Importantly, the above discussion assumes that no preprocessing is done. That is, we imagine an attacker who does no work prior to being given H(pw) or, more formally, we imagine that the attacker is fixed before the random oracle H is chosen. In that case, the only way an attacker can learn information about H is by making explicit queries to an oracle for H, and the above-mentioned bounds hold. In practice, however, H is typically a standardized hash function that is known in advance, and offline preprocessing attacks—during which the attacker can query and store arbitrary information about H—can be a significant threat.

Concretely, let \(H: [N] \rightarrow [N]\) and assume that pw is uniform in [N]. The obvious attack to recover pw from H(pw) is an exhaustive-search attack which uses time \(T=N\) in the online phase (equating time with the number of queries to H) to recover pw. But an attacker could also generate the entire function table for H during an offline preprocessing phase; then, given H(pw) in the on-line phase, the attacker can recover pw in O(1) time using a table lookup. The data structure generated during the offline phase requires \(S = O(N)\) space (ignoring \(\log N\) factors), but Hellman [11] showed a more clever construction of a data structure which, in particular, gives an attack using \(S=T=O(N^{2/3})\) (see [12, Sect. 5.4.3] for a self-contained description). Rainbow tables implementing this approach along with later improvements (most notably by Oechslin [14]), are widely used in practice, and must be taken into account in any practical analysis of password security. Further work has explored improving these result and proving rigorous versions of them, as well as showing bounds on how well such attacks can perform [2, 6, 8, 9, 14, 18].

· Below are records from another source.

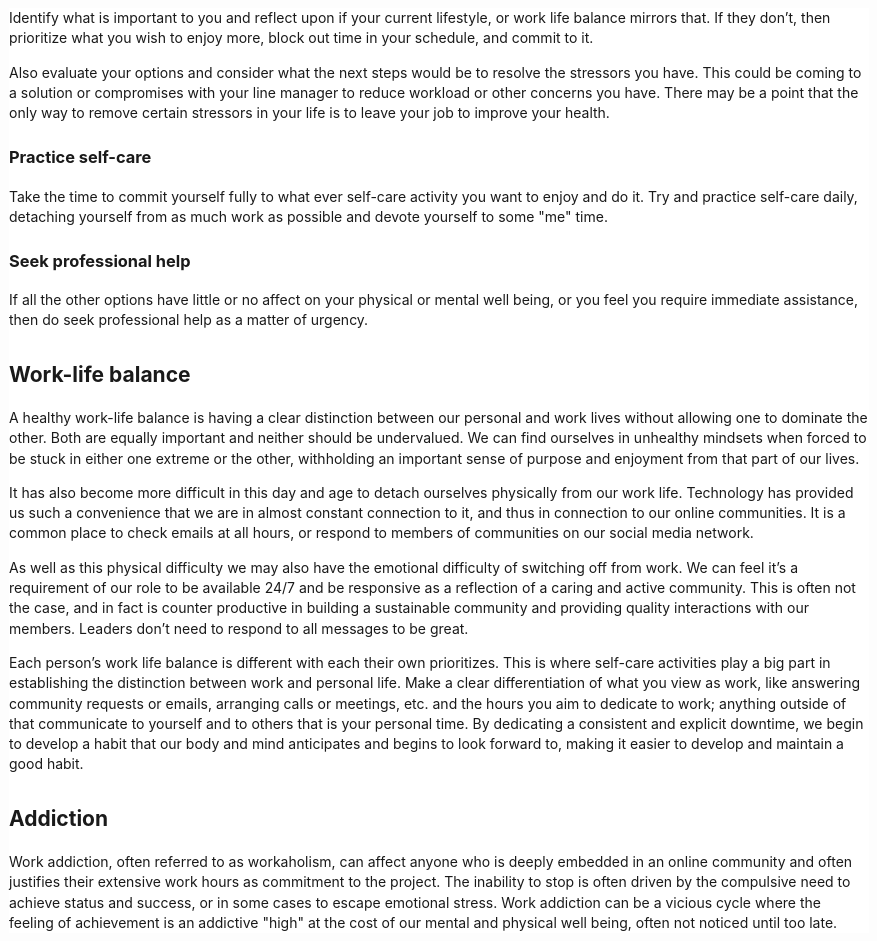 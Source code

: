Identify what is important to you and reflect upon if your current lifestyle, or work life balance mirrors that. If they don’t, then prioritize what you wish to enjoy more, block out time in your schedule, and commit to it.

Also evaluate your options and consider what the next steps would be to resolve the stressors you have. This could be coming to a solution or compromises with your line manager to reduce workload or other concerns you have. There may be a point that the only way to remove certain stressors in your life is to leave your job to improve your health.

### Practice self-care

Take the time to commit yourself fully to what ever self-care activity you want to enjoy and do it. Try and practice self-care daily, detaching yourself from as much work as possible and devote yourself to some "me" time.

### Seek professional help

If all the other options have little or no affect on your physical or mental well being, or you feel you require immediate assistance, then do seek professional help as a matter of urgency.

## Work-life balance

A healthy work-life balance is having a clear distinction between our personal and work lives without allowing one to dominate the other. Both are equally important and neither should be undervalued. We can find ourselves in unhealthy mindsets when forced to be stuck in either one extreme or the other, withholding an important sense of purpose and enjoyment from that part of our lives.

It has also become more difficult in this day and age to detach ourselves physically from our work life. Technology has provided us such a convenience that we are in almost constant connection to it, and thus in connection to our online communities. It is a common place to check emails at all hours, or respond to members of communities on our social media network.

As well as this physical difficulty we may also have the emotional difficulty of switching off from work. We can feel it’s a requirement of our role to be available 24/7 and be responsive as a reflection of a caring and active community. This is often not the case, and in fact is counter productive in building a sustainable community and providing quality interactions with our members. Leaders don’t need to respond to all messages to be great.

Each person’s work life balance is different with each their own prioritizes. This is where self-care activities play a big part in establishing the distinction between work and personal life. Make a clear differentiation of what you view as work, like answering community requests or emails, arranging calls or meetings, etc. and the hours you aim to dedicate to work; anything outside of that communicate to yourself and to others that is your personal time. By dedicating a consistent and explicit downtime, we begin to develop a habit that our body and mind anticipates and begins to look forward to, making it easier to develop and maintain a good habit.

## Addiction

Work addiction, often referred to as workaholism, can affect anyone who is deeply embedded in an online community and often justifies their extensive work hours as commitment to the project. The inability to stop is often driven by the compulsive need to achieve status and success, or in some cases to escape emotional stress. Work addiction can be a vicious cycle where the feeling of achievement is an addictive "high" at the cost of our mental and physical well being, often not noticed until too late.
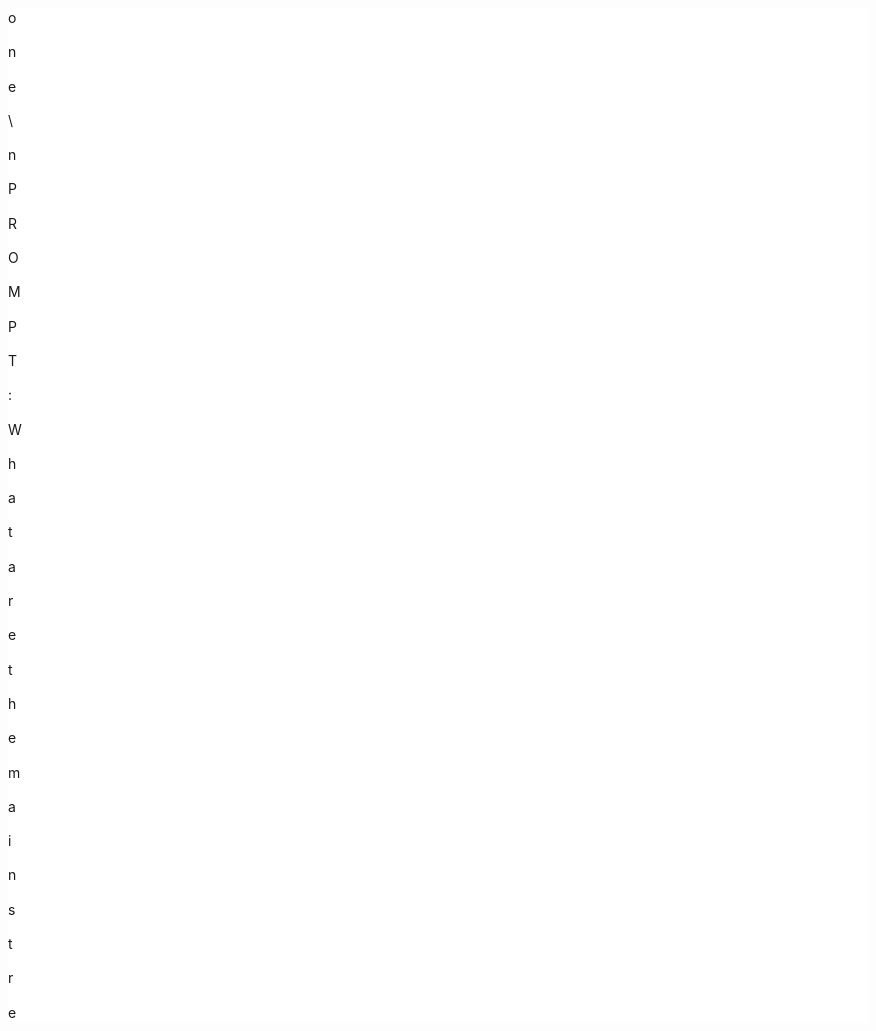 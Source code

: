 o

n

e

\

n

P

R

O

M

P

T

:

 

W

h

a

t

 

a

r

e

 

t

h

e

 

m

a

i

n

 

s

t

r

e
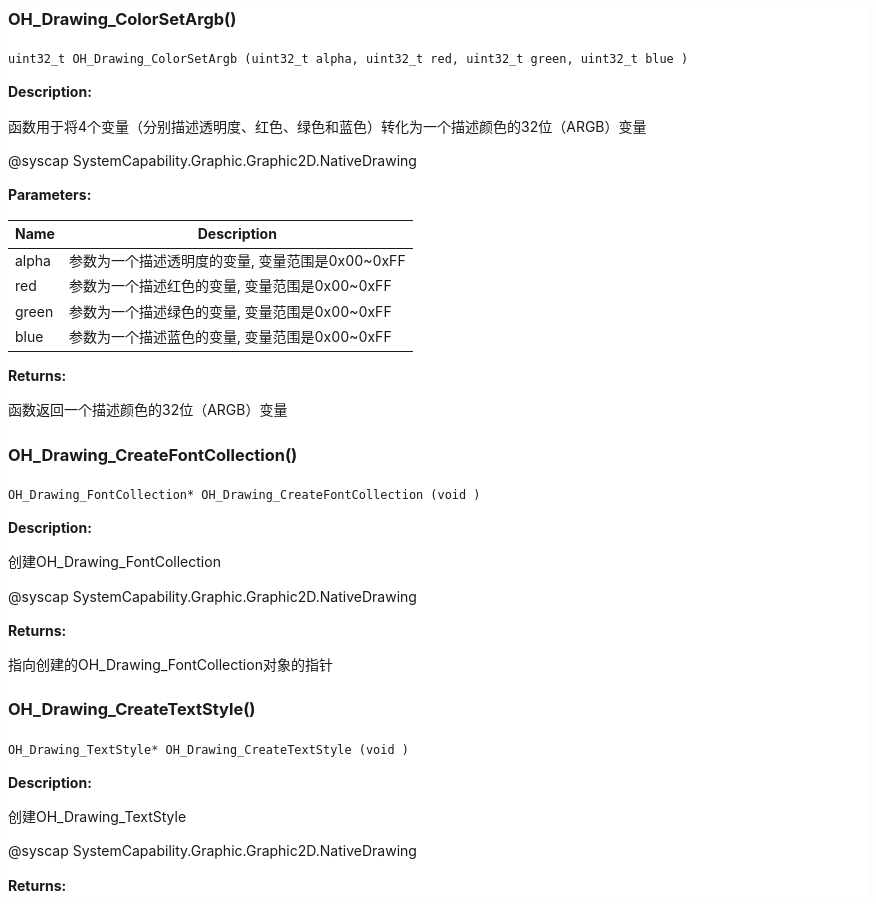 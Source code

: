 
### OH_Drawing_ColorSetArgb()

  
```
uint32_t OH_Drawing_ColorSetArgb (uint32_t alpha, uint32_t red, uint32_t green, uint32_t blue )
```

**Description:**

函数用于将4个变量（分别描述透明度、红色、绿色和蓝色）转化为一个描述颜色的32位（ARGB）变量

\@syscap SystemCapability.Graphic.Graphic2D.NativeDrawing

**Parameters:**

  | Name | Description | 
| -------- | -------- |
| alpha | 参数为一个描述透明度的变量,&nbsp;变量范围是0x00~0xFF | 
| red | 参数为一个描述红色的变量,&nbsp;变量范围是0x00~0xFF | 
| green | 参数为一个描述绿色的变量,&nbsp;变量范围是0x00~0xFF | 
| blue | 参数为一个描述蓝色的变量,&nbsp;变量范围是0x00~0xFF | 

**Returns:**

函数返回一个描述颜色的32位（ARGB）变量


### OH_Drawing_CreateFontCollection()

  
```
OH_Drawing_FontCollection* OH_Drawing_CreateFontCollection (void )
```

**Description:**

创建OH_Drawing_FontCollection

\@syscap SystemCapability.Graphic.Graphic2D.NativeDrawing

**Returns:**

指向创建的OH_Drawing_FontCollection对象的指针


### OH_Drawing_CreateTextStyle()

  
```
OH_Drawing_TextStyle* OH_Drawing_CreateTextStyle (void )
```

**Description:**

创建OH_Drawing_TextStyle

\@syscap SystemCapability.Graphic.Graphic2D.NativeDrawing

**Returns:**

The above discussion in the context of function inversion gives a practical example of where auxiliary information about a random oracle (in this case, in the form of rainbow tables generated using the random oracle) can quantitatively change the security of a given application that uses the random oracle. For a more dramatic (but less practical) example, consider the case of collision finding. Given a random function \(H: [N] \rightarrow [N]\), one can show that \(O(\sqrt{N})\) queries are needed in order to find a collision in H (i.e., distinct points \(x, x'\) with \(H(x)=H(x')\)). But clearly we can find a collision in H during an offline pre-processing phase and store that collision using O(1) space, after which it is trivial to output that collision in an online phase in O(1) time. The conclusion is that in settings where offline preprocessing is a possibility, security proofs in the random-oracle model must be interpreted carefully. (We refer the reader to [5, 16], as well as many of the references below, for further discussion).

From a different viewpoint, another motivation for studying auxiliary information comes from the desire for obtaining accurate security bounds against non-uniform attackers when instantiating random oracle by a concrete hash function. Indeed, non-uniform attackers are allowed to have some arbitrary ‘advice’ before attacking the system. Translated to the random oracle model, this would require the attacker to be able to compute some arbitrary function of the entire random oracle, which cannot be done using only bounded number T of oracle queries. This mismatch already led to considerable confusion among both theoreticians and practitioners. We refer to [5, 15] for some in-depth discussion, here only mentioning two most well-known examples. (1) In the standard (non-uniform) model, no single function can be collision-resistant, while a single random oracle is trivially collision-resistant (without preprocessing); this is why in the standard model one considers a family of CRHFs, whose public key (which we call salt) is chosen after the attacker gets his non-uniform advice. To the best of our knowledge, prior to our work no meaningful CRHF bound was given for salted random oracle if (salt-independent) preprocessing was allowed. (2) In the standard (non-uniform) model, it is well known [1, 5, 7] that no pseudorandom generator (PRG) H(x) can have security better than \(2^{-n/2}\) even against linear-time attackers, where n is the seed-length of x. In contrast, an expanding random oracle can be trivially shown to be \((T/2^n)\)-secure PRG in the traditional random oracle model, easily surpassing the \(2^{-n/2}\) barrier in the standard model (even for huge T up to \(2^{n/2}\), let alone polynomial T).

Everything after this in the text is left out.